**Work required:** Would you please return the lines of the entries below starting at the line that has "-- | Занять при возможности свободных клерков" and ending at the line that has "-- | Добавить клиентов в очередь.", both included, exactly as they are?

[Recorded data]
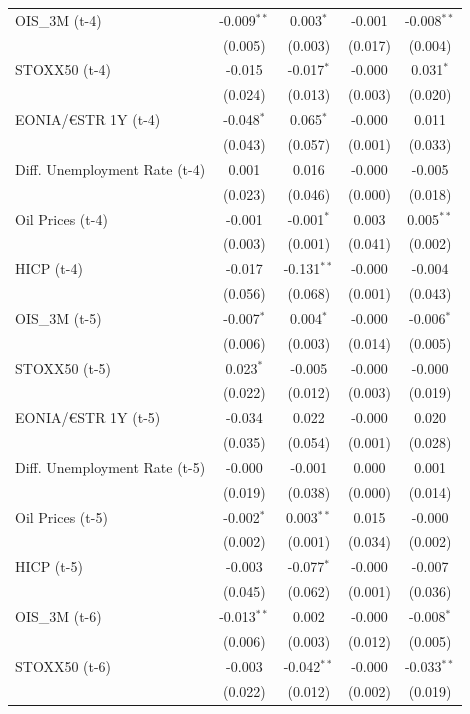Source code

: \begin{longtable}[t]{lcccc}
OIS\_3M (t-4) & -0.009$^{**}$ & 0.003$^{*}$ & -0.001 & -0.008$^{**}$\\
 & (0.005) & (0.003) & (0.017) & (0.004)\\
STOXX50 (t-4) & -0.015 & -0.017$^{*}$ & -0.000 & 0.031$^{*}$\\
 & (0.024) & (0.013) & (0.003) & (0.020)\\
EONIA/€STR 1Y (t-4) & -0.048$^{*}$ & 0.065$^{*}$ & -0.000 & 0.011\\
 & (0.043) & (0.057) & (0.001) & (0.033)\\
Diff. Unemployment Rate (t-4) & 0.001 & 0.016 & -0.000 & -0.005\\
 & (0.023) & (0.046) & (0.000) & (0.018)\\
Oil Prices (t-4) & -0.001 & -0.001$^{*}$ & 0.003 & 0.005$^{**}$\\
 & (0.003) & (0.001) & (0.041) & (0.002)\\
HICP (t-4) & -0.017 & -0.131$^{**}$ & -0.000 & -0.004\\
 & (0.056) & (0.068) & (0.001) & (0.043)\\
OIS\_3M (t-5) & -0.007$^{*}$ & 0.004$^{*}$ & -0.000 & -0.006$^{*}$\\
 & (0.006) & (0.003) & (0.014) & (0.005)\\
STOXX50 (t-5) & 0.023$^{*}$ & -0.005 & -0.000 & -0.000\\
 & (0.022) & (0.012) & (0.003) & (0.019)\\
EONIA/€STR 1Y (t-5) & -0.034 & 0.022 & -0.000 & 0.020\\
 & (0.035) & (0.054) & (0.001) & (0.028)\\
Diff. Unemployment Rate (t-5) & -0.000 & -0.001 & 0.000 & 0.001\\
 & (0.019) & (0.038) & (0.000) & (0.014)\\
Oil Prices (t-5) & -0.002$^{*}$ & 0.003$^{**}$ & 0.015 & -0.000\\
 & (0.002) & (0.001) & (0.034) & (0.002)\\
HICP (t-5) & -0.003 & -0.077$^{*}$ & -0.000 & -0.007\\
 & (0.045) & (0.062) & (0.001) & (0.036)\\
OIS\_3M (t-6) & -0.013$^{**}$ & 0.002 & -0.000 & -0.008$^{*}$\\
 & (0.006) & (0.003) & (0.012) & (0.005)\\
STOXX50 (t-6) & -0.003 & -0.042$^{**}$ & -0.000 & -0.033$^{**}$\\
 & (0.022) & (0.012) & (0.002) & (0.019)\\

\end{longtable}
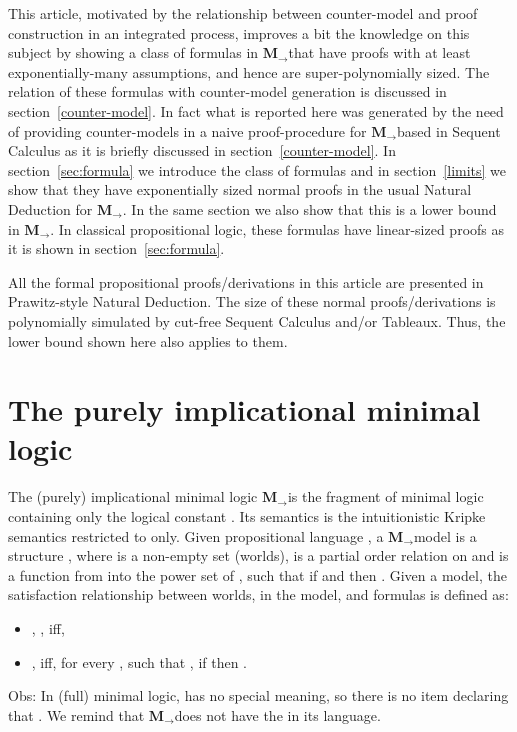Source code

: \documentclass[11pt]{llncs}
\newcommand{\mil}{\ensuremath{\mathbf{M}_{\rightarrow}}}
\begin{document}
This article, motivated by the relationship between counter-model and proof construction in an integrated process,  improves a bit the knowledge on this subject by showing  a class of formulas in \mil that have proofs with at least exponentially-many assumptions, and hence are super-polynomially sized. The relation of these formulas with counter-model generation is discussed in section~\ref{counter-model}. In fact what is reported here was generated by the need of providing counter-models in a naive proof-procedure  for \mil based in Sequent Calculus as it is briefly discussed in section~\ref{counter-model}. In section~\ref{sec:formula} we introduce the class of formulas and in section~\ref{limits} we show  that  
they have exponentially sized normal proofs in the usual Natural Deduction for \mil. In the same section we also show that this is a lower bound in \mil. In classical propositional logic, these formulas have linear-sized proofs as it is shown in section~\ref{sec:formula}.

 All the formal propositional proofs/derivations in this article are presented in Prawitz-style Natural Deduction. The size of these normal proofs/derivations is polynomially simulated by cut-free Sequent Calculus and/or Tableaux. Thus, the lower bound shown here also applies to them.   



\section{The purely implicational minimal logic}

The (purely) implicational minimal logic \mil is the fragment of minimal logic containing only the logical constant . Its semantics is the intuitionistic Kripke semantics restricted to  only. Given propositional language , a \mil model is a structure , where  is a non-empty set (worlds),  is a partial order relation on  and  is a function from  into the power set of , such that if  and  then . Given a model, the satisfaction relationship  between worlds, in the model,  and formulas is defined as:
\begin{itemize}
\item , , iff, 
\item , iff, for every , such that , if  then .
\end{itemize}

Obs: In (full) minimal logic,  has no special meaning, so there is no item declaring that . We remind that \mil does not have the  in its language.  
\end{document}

* * *

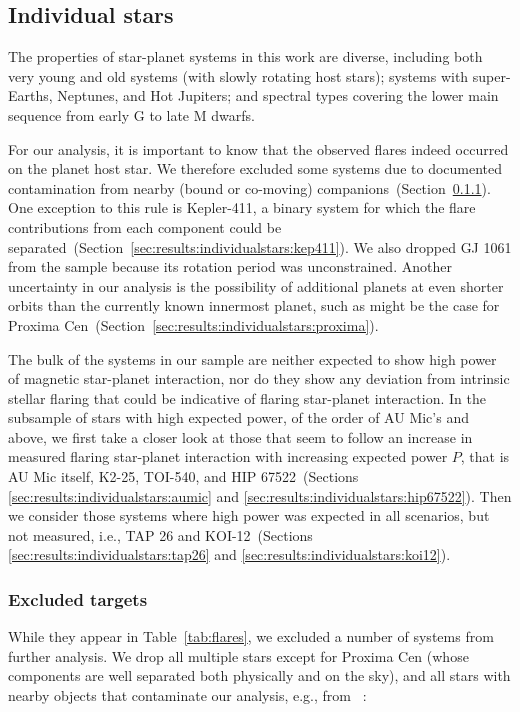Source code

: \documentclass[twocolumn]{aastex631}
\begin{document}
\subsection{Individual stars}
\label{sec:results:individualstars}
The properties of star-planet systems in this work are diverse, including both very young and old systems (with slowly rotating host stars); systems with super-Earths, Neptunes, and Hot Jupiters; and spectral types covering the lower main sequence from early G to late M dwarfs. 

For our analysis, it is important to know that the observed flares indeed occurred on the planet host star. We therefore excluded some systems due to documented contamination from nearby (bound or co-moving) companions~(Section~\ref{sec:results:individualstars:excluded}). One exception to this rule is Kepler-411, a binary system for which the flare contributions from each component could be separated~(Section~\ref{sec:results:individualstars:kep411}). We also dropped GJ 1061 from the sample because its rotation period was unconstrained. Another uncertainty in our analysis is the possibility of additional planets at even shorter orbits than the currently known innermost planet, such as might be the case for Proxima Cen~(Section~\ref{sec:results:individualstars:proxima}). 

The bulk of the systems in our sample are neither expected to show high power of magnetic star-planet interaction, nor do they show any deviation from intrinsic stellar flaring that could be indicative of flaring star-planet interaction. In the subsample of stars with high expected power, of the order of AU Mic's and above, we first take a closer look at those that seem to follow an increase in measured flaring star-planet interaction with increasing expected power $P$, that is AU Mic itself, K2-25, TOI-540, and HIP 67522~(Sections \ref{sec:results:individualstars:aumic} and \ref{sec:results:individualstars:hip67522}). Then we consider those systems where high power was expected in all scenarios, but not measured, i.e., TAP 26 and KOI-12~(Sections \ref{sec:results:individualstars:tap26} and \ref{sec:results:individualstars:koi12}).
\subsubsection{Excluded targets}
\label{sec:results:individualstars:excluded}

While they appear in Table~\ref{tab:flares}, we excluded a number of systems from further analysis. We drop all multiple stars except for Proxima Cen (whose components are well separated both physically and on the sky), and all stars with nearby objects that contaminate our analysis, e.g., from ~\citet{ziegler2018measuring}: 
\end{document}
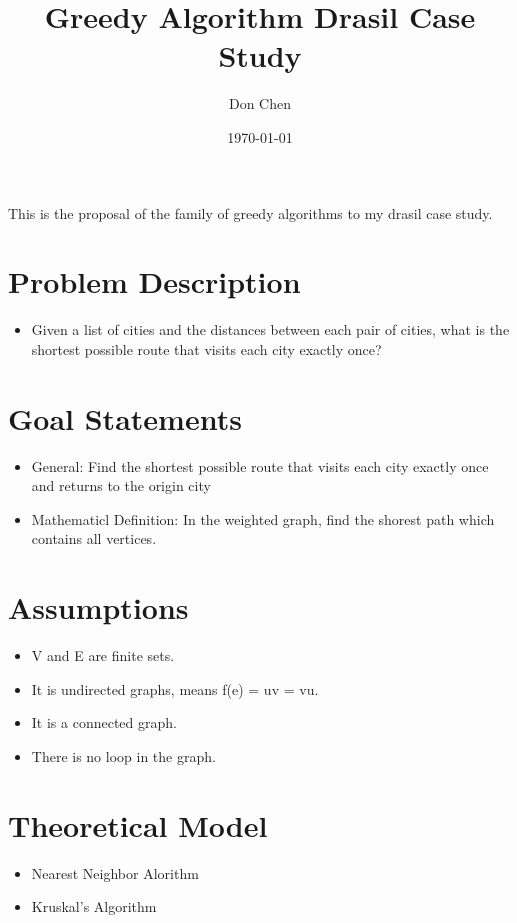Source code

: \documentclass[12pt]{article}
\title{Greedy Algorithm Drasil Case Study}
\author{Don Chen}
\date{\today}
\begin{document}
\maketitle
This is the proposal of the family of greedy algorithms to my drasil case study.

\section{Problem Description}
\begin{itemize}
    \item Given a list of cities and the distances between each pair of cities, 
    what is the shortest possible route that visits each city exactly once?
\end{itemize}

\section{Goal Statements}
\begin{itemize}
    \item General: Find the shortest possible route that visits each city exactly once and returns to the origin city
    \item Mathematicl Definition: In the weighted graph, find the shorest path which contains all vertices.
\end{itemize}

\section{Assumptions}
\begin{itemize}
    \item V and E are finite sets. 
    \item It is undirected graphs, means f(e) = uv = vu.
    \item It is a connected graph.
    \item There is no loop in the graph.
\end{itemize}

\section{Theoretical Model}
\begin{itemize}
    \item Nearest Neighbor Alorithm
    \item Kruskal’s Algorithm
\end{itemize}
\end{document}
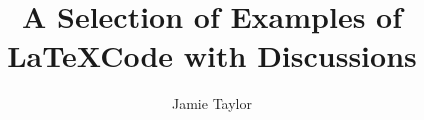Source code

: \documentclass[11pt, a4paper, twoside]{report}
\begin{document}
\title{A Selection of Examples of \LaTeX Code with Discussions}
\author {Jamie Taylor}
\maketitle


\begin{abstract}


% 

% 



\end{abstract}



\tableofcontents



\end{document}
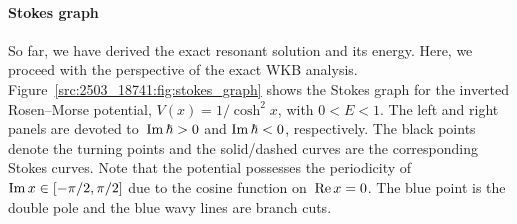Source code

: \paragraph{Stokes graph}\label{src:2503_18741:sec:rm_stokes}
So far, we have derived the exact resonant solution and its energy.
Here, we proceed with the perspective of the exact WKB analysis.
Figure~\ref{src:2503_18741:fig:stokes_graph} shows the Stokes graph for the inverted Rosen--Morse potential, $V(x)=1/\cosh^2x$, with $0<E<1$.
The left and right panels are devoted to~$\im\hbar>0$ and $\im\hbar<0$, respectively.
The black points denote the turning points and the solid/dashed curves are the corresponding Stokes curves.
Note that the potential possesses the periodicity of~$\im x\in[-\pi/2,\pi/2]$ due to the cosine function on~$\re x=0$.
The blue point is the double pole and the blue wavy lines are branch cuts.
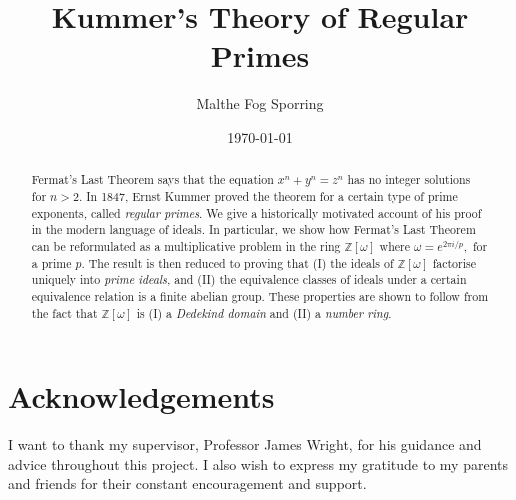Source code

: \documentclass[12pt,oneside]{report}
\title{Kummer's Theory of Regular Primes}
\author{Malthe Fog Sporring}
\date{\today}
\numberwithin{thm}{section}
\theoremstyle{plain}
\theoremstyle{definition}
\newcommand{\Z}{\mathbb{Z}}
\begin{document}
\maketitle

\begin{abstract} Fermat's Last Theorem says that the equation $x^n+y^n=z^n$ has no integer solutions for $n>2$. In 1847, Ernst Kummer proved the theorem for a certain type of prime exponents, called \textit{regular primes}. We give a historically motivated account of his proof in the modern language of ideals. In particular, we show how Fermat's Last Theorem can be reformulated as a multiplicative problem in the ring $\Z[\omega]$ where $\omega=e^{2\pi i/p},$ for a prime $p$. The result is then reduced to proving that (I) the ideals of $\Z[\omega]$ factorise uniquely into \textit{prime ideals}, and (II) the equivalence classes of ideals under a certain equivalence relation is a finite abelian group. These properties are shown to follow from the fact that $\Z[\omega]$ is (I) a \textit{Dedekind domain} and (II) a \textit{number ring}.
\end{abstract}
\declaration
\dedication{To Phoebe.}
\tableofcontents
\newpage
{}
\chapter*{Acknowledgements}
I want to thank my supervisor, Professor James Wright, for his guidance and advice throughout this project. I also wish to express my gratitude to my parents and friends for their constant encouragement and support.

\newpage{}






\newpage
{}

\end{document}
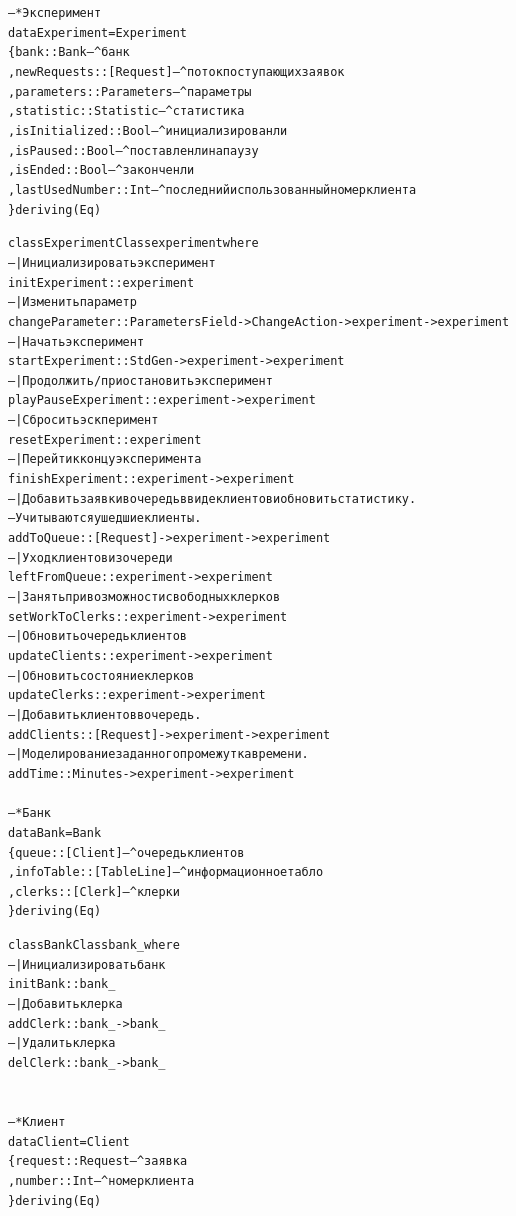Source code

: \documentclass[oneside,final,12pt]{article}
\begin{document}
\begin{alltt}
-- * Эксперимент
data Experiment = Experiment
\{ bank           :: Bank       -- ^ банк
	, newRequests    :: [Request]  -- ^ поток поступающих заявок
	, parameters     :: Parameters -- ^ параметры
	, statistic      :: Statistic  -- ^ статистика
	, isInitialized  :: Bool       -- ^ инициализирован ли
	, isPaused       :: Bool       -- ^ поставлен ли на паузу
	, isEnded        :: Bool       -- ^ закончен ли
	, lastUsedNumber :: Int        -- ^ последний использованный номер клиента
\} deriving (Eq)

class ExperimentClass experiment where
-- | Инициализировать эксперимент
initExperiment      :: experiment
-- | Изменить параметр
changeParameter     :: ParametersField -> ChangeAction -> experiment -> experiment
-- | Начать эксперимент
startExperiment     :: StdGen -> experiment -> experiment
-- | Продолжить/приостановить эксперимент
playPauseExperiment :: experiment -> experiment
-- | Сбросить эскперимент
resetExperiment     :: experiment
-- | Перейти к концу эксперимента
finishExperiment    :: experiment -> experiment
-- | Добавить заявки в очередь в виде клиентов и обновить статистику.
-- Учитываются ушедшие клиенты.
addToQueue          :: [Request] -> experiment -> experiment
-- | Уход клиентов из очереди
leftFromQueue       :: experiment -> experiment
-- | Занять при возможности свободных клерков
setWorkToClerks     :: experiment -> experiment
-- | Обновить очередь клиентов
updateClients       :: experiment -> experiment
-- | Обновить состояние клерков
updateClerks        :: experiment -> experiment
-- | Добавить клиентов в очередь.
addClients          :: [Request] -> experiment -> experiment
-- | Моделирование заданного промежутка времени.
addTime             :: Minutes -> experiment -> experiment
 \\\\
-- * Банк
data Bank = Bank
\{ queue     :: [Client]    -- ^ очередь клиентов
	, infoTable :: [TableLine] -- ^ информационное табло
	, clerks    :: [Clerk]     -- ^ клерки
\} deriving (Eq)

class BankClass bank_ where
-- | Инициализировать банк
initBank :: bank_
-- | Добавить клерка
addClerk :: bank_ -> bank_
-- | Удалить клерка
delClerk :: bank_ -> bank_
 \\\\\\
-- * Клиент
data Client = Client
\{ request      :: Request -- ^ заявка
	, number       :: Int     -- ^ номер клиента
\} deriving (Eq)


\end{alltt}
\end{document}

---

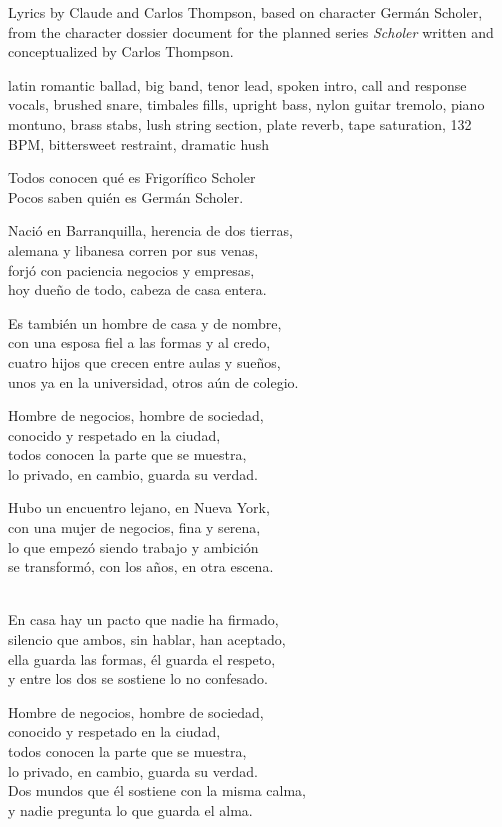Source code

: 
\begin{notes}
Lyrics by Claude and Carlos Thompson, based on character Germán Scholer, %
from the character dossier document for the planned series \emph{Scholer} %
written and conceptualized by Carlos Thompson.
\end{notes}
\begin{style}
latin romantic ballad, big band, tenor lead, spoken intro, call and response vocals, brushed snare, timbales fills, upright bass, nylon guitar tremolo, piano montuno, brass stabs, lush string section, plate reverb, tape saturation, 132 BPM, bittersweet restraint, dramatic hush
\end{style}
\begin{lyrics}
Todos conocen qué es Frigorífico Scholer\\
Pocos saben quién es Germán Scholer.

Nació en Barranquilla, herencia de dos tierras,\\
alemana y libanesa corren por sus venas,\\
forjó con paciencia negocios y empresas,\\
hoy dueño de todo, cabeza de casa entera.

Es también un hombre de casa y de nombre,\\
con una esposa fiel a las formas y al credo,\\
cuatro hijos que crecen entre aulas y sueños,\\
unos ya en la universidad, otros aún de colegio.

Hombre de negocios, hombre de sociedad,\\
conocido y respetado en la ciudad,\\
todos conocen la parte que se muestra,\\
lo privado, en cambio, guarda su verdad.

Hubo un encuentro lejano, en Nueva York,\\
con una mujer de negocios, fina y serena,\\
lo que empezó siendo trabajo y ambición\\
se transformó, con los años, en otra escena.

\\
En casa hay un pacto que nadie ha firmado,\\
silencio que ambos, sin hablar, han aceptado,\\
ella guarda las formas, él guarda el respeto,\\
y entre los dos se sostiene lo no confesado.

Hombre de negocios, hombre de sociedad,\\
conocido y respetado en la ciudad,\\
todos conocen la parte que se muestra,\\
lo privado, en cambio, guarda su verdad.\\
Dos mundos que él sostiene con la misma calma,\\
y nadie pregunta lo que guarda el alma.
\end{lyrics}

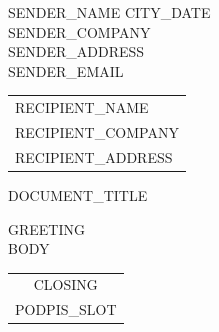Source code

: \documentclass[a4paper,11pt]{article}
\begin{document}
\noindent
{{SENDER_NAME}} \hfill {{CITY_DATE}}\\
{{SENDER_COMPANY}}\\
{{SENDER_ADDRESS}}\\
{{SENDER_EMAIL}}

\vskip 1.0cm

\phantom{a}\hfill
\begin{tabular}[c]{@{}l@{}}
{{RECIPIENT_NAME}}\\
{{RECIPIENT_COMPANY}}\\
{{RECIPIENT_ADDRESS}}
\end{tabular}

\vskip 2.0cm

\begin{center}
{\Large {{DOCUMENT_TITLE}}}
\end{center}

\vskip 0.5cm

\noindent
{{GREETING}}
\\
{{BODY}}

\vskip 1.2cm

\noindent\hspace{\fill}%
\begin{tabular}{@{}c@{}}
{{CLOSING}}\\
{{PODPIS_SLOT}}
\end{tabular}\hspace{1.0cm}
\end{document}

**Final answer:**
-- | Занять при возможности свободных клерков
setWorkToClerks     :: experiment -> experiment
-- | Обновить очередь клиентов
updateClients       :: experiment -> experiment
-- | Обновить состояние клерков
updateClerks        :: experiment -> experiment
-- | Добавить клиентов в очередь.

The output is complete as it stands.